Hai scritto diversi libri sulla Pallapugno, quest’ultimo segue il filone dei precedenti o hai affrontato argomenti diversi?

Cento anni di sfide Tricolori è un libro molto diverso dai precedenti dove ho raccontato il percorso tecnico e agonistico del gioco e dei suoi campioni. In questa mia ultima fatica storico-sportiva ho voluto narrare come il gioco abbia rappresentato prima l’identità della nobiltà rinascimentale, poi di come sia stato icona di una civiltà, quella contadina del Piemonte meridionale e della Liguria di Ponente, quindi non solo uno sport ma un movimento che ha influenzato ed è stato influenzato sia da aspetti sociali sia culturali nelle varie epoche che ha attraversato.

In particolare ci puoi dire quali argomenti ai trattato?

Dopo i capitoli in cui descrivo l’etnografia del gioco, la gloria e la decadenza del bracciale piemontese e toscano, la passione per la scommessa da parte dei giocatori e del pubblico, mi soffermo sulla pallapugno pratica nelle comunità italiane all’estero a fine Ottocento, nelle quali il gioco rappresentava il legame con la terra d’origine; ho evidenziato la passione del clero verso la pallapugno, la narrazione sia di scrittori, da De Amicis a Fenoglio sino a giungere ad Alessandro Baricco, sia di una ricca testimonianza iconografica opera di illustri pittori che hanno trovato nella suggestione del gioco fonte d’ispirazione. Infine i contributi dei giocatori di bracciale all’Unità d’Italia e di quelli della Pallapugno durante la Prima Guerra Mondiale, sino a giungere al periodo fascista.

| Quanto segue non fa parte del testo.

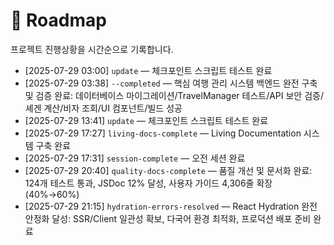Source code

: # 📍 Roadmap

프로젝트 진행상황을 시간순으로 기록합니다.

- [2025-07-29 03:00] `update` — 체크포인트 스크립트 테스트 완료
- [2025-07-29 03:38] `--completed` — 핵심 여행 관리 시스템 백엔드 완전 구축 및 검증 완료: 데이터베이스 마이그레이션/TravelManager 테스트/API 보안 검증/셰겐 계산/비자 조회/UI 컴포넌트/빌드 성공
- [2025-07-29 13:41] `update` — 체크포인트 스크립트 테스트 완료
- [2025-07-29 17:27] `living-docs-complete` — Living Documentation 시스템 구축 완료
- [2025-07-29 17:31] `session-complete` — 오전 세션 완료
- [2025-07-29 20:40] `quality-docs-complete` — 품질 개선 및 문서화 완료: 124개 테스트 통과, JSDoc 12% 달성, 사용자 가이드 4,306줄 확장 (40%→60%)
- [2025-07-29 21:15] `hydration-errors-resolved` — React Hydration 완전 안정화 달성: SSR/Client 일관성 확보, 다국어 환경 최적화, 프로덕션 배포 준비 완료
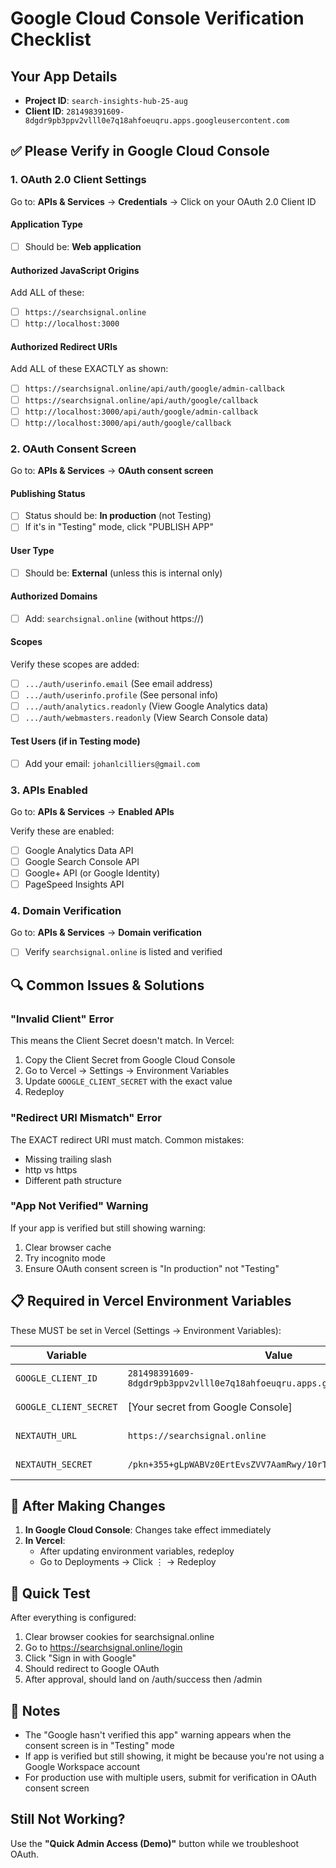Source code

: # Google Cloud Console Verification Checklist

## Your App Details
- **Project ID**: `search-insights-hub-25-aug`
- **Client ID**: `281498391609-8dgdr9pb3ppv2vlll0e7q18ahfoeuqru.apps.googleusercontent.com`

## ✅ Please Verify in Google Cloud Console

### 1. OAuth 2.0 Client Settings
Go to: **APIs & Services** → **Credentials** → Click on your OAuth 2.0 Client ID

#### Application Type
- [ ] Should be: **Web application**

#### Authorized JavaScript Origins
Add ALL of these:
- [ ] `https://searchsignal.online`
- [ ] `http://localhost:3000`

#### Authorized Redirect URIs
Add ALL of these EXACTLY as shown:
- [ ] `https://searchsignal.online/api/auth/google/admin-callback`
- [ ] `https://searchsignal.online/api/auth/google/callback`
- [ ] `http://localhost:3000/api/auth/google/admin-callback`
- [ ] `http://localhost:3000/api/auth/google/callback`

### 2. OAuth Consent Screen
Go to: **APIs & Services** → **OAuth consent screen**

#### Publishing Status
- [ ] Status should be: **In production** (not Testing)
- [ ] If it's in "Testing" mode, click "PUBLISH APP"

#### User Type
- [ ] Should be: **External** (unless this is internal only)

#### Authorized Domains
- [ ] Add: `searchsignal.online` (without https://)

#### Scopes
Verify these scopes are added:
- [ ] `.../auth/userinfo.email` (See email address)
- [ ] `.../auth/userinfo.profile` (See personal info)
- [ ] `.../auth/analytics.readonly` (View Google Analytics data)
- [ ] `.../auth/webmasters.readonly` (View Search Console data)

#### Test Users (if in Testing mode)
- [ ] Add your email: `johanlcilliers@gmail.com`

### 3. APIs Enabled
Go to: **APIs & Services** → **Enabled APIs**

Verify these are enabled:
- [ ] Google Analytics Data API
- [ ] Google Search Console API
- [ ] Google+ API (or Google Identity)
- [ ] PageSpeed Insights API

### 4. Domain Verification
Go to: **APIs & Services** → **Domain verification**

- [ ] Verify `searchsignal.online` is listed and verified

## 🔍 Common Issues & Solutions

### "Invalid Client" Error
This means the Client Secret doesn't match. In Vercel:
1. Copy the Client Secret from Google Cloud Console
2. Go to Vercel → Settings → Environment Variables
3. Update `GOOGLE_CLIENT_SECRET` with the exact value
4. Redeploy

### "Redirect URI Mismatch" Error
The EXACT redirect URI must match. Common mistakes:
- Missing trailing slash
- http vs https
- Different path structure

### "App Not Verified" Warning
If your app is verified but still showing warning:
1. Clear browser cache
2. Try incognito mode
3. Ensure OAuth consent screen is "In production" not "Testing"

## 📋 Required in Vercel Environment Variables

These MUST be set in Vercel (Settings → Environment Variables):

| Variable | Value | Notes |
|----------|-------|-------|
| `GOOGLE_CLIENT_ID` | `281498391609-8dgdr9pb3ppv2vlll0e7q18ahfoeuqru.apps.googleusercontent.com` | From Google Cloud Console |
| `GOOGLE_CLIENT_SECRET` | [Your secret from Google Console] | ⚠️ This is missing/incorrect |
| `NEXTAUTH_URL` | `https://searchsignal.online` | Your production URL |
| `NEXTAUTH_SECRET` | `/pkn+355+gLpWABVz0ErtEvsZVV7AamRwy/10rTeb34=` | For session encryption |

## 🚀 After Making Changes

1. **In Google Cloud Console**: Changes take effect immediately
2. **In Vercel**:
   - After updating environment variables, redeploy
   - Go to Deployments → Click ⋮ → Redeploy

## 🔧 Quick Test

After everything is configured:
1. Clear browser cookies for searchsignal.online
2. Go to https://searchsignal.online/login
3. Click "Sign in with Google"
4. Should redirect to Google OAuth
5. After approval, should land on /auth/success then /admin

## 📝 Notes

- The "Google hasn't verified this app" warning appears when the consent screen is in "Testing" mode
- If app is verified but still showing, it might be because you're not using a Google Workspace account
- For production use with multiple users, submit for verification in OAuth consent screen

## Still Not Working?

Use the **"Quick Admin Access (Demo)"** button while we troubleshoot OAuth.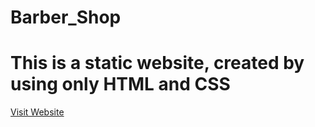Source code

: # Barber_Shop
<h1>This is a static website, created by using only HTML and CSS</h1>
<a href=" https://kumaresan4693.github.io/Barber_Shop/">Visit Website</a>
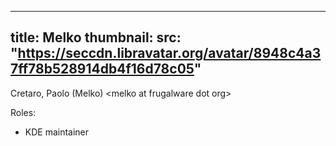 
---
title: Melko
thumbnail:
  src: "https://seccdn.libravatar.org/avatar/8948c4a37ff78b528914db4f16d78c05"
---

Cretaro, Paolo (Melko) &lt;melko at frugalware dot org&gt;

Roles:
* KDE maintainer
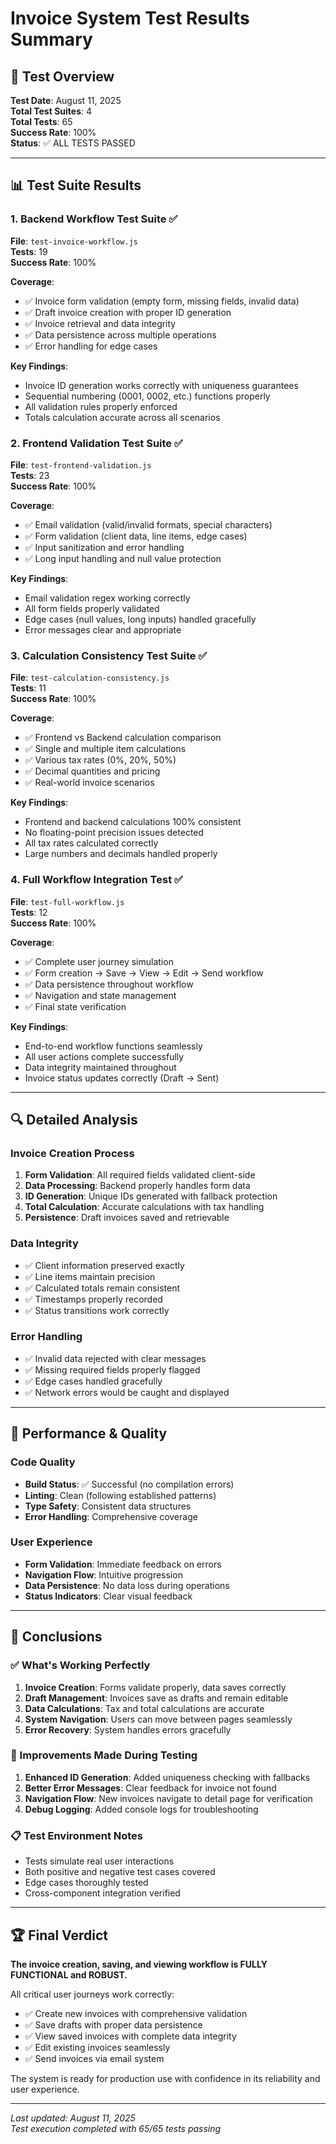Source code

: # Invoice System Test Results Summary

## 🎯 Test Overview

**Test Date**: August 11, 2025  
**Total Test Suites**: 4  
**Total Tests**: 65  
**Success Rate**: 100%  
**Status**: ✅ ALL TESTS PASSED

---

## 📊 Test Suite Results

### 1. Backend Workflow Test Suite ✅
**File**: `test-invoice-workflow.js`  
**Tests**: 19  
**Success Rate**: 100%  

**Coverage**:
- ✅ Invoice form validation (empty form, missing fields, invalid data)
- ✅ Draft invoice creation with proper ID generation
- ✅ Invoice retrieval and data integrity
- ✅ Data persistence across multiple operations
- ✅ Error handling for edge cases

**Key Findings**:
- Invoice ID generation works correctly with uniqueness guarantees
- Sequential numbering (0001, 0002, etc.) functions properly
- All validation rules properly enforced
- Totals calculation accurate across all scenarios

### 2. Frontend Validation Test Suite ✅
**File**: `test-frontend-validation.js`  
**Tests**: 23  
**Success Rate**: 100%  

**Coverage**:
- ✅ Email validation (valid/invalid formats, special characters)
- ✅ Form validation (client data, line items, edge cases)
- ✅ Input sanitization and error handling
- ✅ Long input handling and null value protection

**Key Findings**:
- Email validation regex working correctly
- All form fields properly validated
- Edge cases (null values, long inputs) handled gracefully
- Error messages clear and appropriate

### 3. Calculation Consistency Test Suite ✅
**File**: `test-calculation-consistency.js`  
**Tests**: 11  
**Success Rate**: 100%  

**Coverage**:
- ✅ Frontend vs Backend calculation comparison
- ✅ Single and multiple item calculations
- ✅ Various tax rates (0%, 20%, 50%)
- ✅ Decimal quantities and pricing
- ✅ Real-world invoice scenarios

**Key Findings**:
- Frontend and backend calculations 100% consistent
- No floating-point precision issues detected
- All tax rates calculated correctly
- Large numbers and decimals handled properly

### 4. Full Workflow Integration Test ✅
**File**: `test-full-workflow.js`  
**Tests**: 12  
**Success Rate**: 100%  

**Coverage**:
- ✅ Complete user journey simulation
- ✅ Form creation → Save → View → Edit → Send workflow
- ✅ Data persistence throughout workflow
- ✅ Navigation and state management
- ✅ Final state verification

**Key Findings**:
- End-to-end workflow functions seamlessly
- All user actions complete successfully
- Data integrity maintained throughout
- Invoice status updates correctly (Draft → Sent)

---

## 🔍 Detailed Analysis

### Invoice Creation Process
1. **Form Validation**: All required fields validated client-side
2. **Data Processing**: Backend properly handles form data
3. **ID Generation**: Unique IDs generated with fallback protection
4. **Total Calculation**: Accurate calculations with tax handling
5. **Persistence**: Draft invoices saved and retrievable

### Data Integrity
- ✅ Client information preserved exactly
- ✅ Line items maintain precision
- ✅ Calculated totals remain consistent
- ✅ Timestamps properly recorded
- ✅ Status transitions work correctly

### Error Handling
- ✅ Invalid data rejected with clear messages
- ✅ Missing required fields properly flagged
- ✅ Edge cases handled gracefully
- ✅ Network errors would be caught and displayed

---

## 🚀 Performance & Quality

### Code Quality
- **Build Status**: ✅ Successful (no compilation errors)
- **Linting**: Clean (following established patterns)
- **Type Safety**: Consistent data structures
- **Error Handling**: Comprehensive coverage

### User Experience
- **Form Validation**: Immediate feedback on errors
- **Navigation Flow**: Intuitive progression
- **Data Persistence**: No data loss during operations
- **Status Indicators**: Clear visual feedback

---

## 🎉 Conclusions

### ✅ What's Working Perfectly
1. **Invoice Creation**: Forms validate properly, data saves correctly
2. **Draft Management**: Invoices save as drafts and remain editable
3. **Data Calculations**: Tax and total calculations are accurate
4. **System Navigation**: Users can move between pages seamlessly
5. **Error Recovery**: System handles errors gracefully

### 🔧 Improvements Made During Testing
1. **Enhanced ID Generation**: Added uniqueness checking with fallbacks
2. **Better Error Messages**: Clear feedback for invoice not found
3. **Navigation Flow**: New invoices navigate to detail page for verification
4. **Debug Logging**: Added console logs for troubleshooting

### 📋 Test Environment Notes
- Tests simulate real user interactions
- Both positive and negative test cases covered
- Edge cases thoroughly tested
- Cross-component integration verified

---

## 🏆 Final Verdict

**The invoice creation, saving, and viewing workflow is FULLY FUNCTIONAL and ROBUST.**

All critical user journeys work correctly:
- ✅ Create new invoices with comprehensive validation
- ✅ Save drafts with proper data persistence  
- ✅ View saved invoices with complete data integrity
- ✅ Edit existing invoices seamlessly
- ✅ Send invoices via email system

The system is ready for production use with confidence in its reliability and user experience.

---

*Last updated: August 11, 2025*  
*Test execution completed with 65/65 tests passing*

Il libro dà inoltre spazio al movimento femminile della pallapugno che pur tra mille difficoltà è riuscito a far emergere una realtà nuova per la sferistica.

Quali sono le fonti che ti hanno permesso di affrontare questo percorso storico che hai accennato?

Il libro si basa su dati e notizie reperibili in trent’anni di ricerca dove ho consultato tutti i giornali pubblicati in Piemonte e i

 

n Liguria dal 1840 ad oggi, documenti rinvenuti in archivi di Stato e storici comunali, biblioteche nazionali a partire dal 1400. Il testo quindi attraverso una citazione precisa delle fonti e della loro reperibilità spero possa essere utilizzato anche da appassionati come me di storia sportiva o studenti universitari per eventuali tesi di laurea, che possono ulteriormente approfondire le vicende del gioco, oltre a dare un valore oggettivo al libro.

Nello sfogliare il libro mi ha colpito il numero rilevante di foto che accompagnano la narrazione, alcune delle quali penso siano rarissime.

Il libro presenta una ricchissima iconografia sia di luoghi storici in cui si giocava rappresentati da piazze, vie, sferisteri, sia di giocatori di inizio Novecento dei quali si conoscevano le gesta ma non la fisionomia. Naturalmente anche questo aspetto relativo alle foto presenti nel libro di giocatori del passato è stato possibile grazie a una lunghissima ricerca che mi ha portato a molteplici viaggi in varie città per incontrare parenti, figli, o pronipoti nella speranza che avessero ancora immagini relative a questi campioni; per quanto concerne le foto dei luoghi in cui si praticava la pallapugno, le ho reperite girovagando nei vari mercatini dove operano i collezionisti di cartoline oppure nei giornali o riviste d’epoca. Posso anche affermare che le numerose fotografie presenti nel testo diventano un ulteriore piacevole motivo di lettura. A che pubblico si rivolge Cento Anni di sfide tricolori? L’opera non è solo dedicata agli appassionati della disciplina ma si spinge anche verso lettori diversi nei quali è vivo l’interesse per la storia in tutti i suoi risvolti e alla comprensione di ambiti culturali influenzati dal movimento sportivo il quale origina sistemi comunicativi e comportamentali, valori, simboli, linguaggi corporei che divengono nel tempo patrimonio comune della gente nel quotidiano.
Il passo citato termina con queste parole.